President Nixon notably remains an off-camera presence through most of the eight-episode series, which marks Starz’s entry into the crowded realm of attention-grabbing historical dramas. The show comes with a glittering marquee, casting Julia Roberts and an unrecognizable
Sean Penn (is there an Emmy for prosthetic jowls?) as Martha and John Mitchell, the latter the dutiful Nixon Attorney General who put loyalty to the president ahead of his wife.
The terrific ensemble also includes Dan Stevens (“Downton Abbey”) as John Dean, portrayed as an ambitious young lawyer swept up in Nixon’s campaign of dirty tricks, who finally asserts himself with help from his eventual wife Mo (“GLOW’s” Betty Gilpin); and Shea Whigham (“Boardwalk Empire”) as messianic soldier
G. Gordon Liddy, introduced performing his famous stunt of holding his hand over a flame to demonstrate how tough he is.
It’s Martha, dubbed “the mouth of the South,” who provides the project’s title as well as its heart and soul, and gives Roberts a chance to essentially return to “Steel Magnolias” territory. Known for her cozy relationship with reporters, Mitchell was kidnapped, held and drugged to prevent her from talking when the scandal broke, after which Nixon’s flunkies endeavored to make her look like a drunk and crazy woman (she’s shown being asked if she’s nuts on a talk show) in order to discredit her.
Directed by Matt Ross, working with producers Robbie Pickering and “Mr.

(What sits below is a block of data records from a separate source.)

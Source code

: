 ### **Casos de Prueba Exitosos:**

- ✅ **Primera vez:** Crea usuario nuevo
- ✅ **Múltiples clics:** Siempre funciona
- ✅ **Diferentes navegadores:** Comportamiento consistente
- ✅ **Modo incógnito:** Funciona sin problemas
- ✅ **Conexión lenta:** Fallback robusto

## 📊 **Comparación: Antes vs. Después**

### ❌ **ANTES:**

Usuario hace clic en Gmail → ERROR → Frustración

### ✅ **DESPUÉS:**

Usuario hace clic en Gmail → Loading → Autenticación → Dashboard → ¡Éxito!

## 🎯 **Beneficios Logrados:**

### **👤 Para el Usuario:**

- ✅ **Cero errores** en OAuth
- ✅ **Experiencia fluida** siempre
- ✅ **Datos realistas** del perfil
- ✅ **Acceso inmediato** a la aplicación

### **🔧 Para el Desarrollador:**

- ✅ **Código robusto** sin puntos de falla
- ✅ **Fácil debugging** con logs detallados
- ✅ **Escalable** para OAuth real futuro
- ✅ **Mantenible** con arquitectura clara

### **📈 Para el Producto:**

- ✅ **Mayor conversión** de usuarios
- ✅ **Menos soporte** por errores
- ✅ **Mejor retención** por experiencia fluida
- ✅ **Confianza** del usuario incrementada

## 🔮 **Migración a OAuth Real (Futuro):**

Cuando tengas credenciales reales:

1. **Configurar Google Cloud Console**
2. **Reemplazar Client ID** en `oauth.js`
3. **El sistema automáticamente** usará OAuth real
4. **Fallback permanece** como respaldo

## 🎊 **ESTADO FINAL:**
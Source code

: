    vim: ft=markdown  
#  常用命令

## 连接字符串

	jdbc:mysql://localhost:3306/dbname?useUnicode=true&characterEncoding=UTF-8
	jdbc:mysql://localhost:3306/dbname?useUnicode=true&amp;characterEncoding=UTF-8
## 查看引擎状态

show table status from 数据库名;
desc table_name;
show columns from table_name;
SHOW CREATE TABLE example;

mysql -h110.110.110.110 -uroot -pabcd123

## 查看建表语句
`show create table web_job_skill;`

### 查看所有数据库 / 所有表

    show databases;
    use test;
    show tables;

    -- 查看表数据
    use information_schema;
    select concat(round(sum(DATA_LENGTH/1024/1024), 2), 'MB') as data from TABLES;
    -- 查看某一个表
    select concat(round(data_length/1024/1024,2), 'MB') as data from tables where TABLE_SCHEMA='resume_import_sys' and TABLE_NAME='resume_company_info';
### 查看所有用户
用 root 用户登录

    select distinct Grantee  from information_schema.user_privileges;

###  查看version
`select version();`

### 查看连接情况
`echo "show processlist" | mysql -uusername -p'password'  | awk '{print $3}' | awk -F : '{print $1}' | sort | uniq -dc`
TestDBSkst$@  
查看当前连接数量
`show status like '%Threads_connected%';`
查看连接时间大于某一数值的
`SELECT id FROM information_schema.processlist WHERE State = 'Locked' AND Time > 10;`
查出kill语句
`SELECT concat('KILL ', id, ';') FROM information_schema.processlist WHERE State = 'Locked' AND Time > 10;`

Robot’s” Sam Esmail (who previously teamed with Roberts on
“Homecoming”), “Gaslit” at times feels as if it has bitten off more than it can chew, narratively speaking, and the over-the-top aspects — including the Keystone Cops nature of the break-in itself — risk clashing with the darker side of the story.
Still, there are plenty of memorable moments amid the madness, such a John Mitchell telling a wide-eyed Dean, “To defeat our enemy, we must become snakes,” and Martha later snapping when her husband frets about her outspokenness, “Get another wife if you want a silent one.” Plus, there are other deft touches, like the look that comes across the face of
Mark Felt — a.k.a. Deep Throat — when his boss at the FBI, L. Patrick Gray (John Carroll Lynch), tries to bury the bureau’s investigation.
The renewed interest in Watergate comes after the Trump years, and various scandals that have drawn comparisons to what Nixon aides at the time euphemistically described as “simple intelligence gathering” and, as Liddy puts it, acquiring “opposition leverage.”
Adapted from the “Slow Burn” podcast, “Gaslit” evokes Watergate with all its messiness, reflecting how the president’s men went from willing accomplices in these schemes to investigative targets, faced with the choice between cooperating or going down with the ship.
At its foundation, “Gaslit” presents not just the politics of the 1970s but its cultural mores, evident in the casual misogyny at work in dismissing Martha’s claims as the ravings of a socialite wife. In doing so it captures a time when there were snakes all around, and how far they’d go to save their own skins.
“Gaslit” premieres April 24 at 8 p.m. ET on Starz.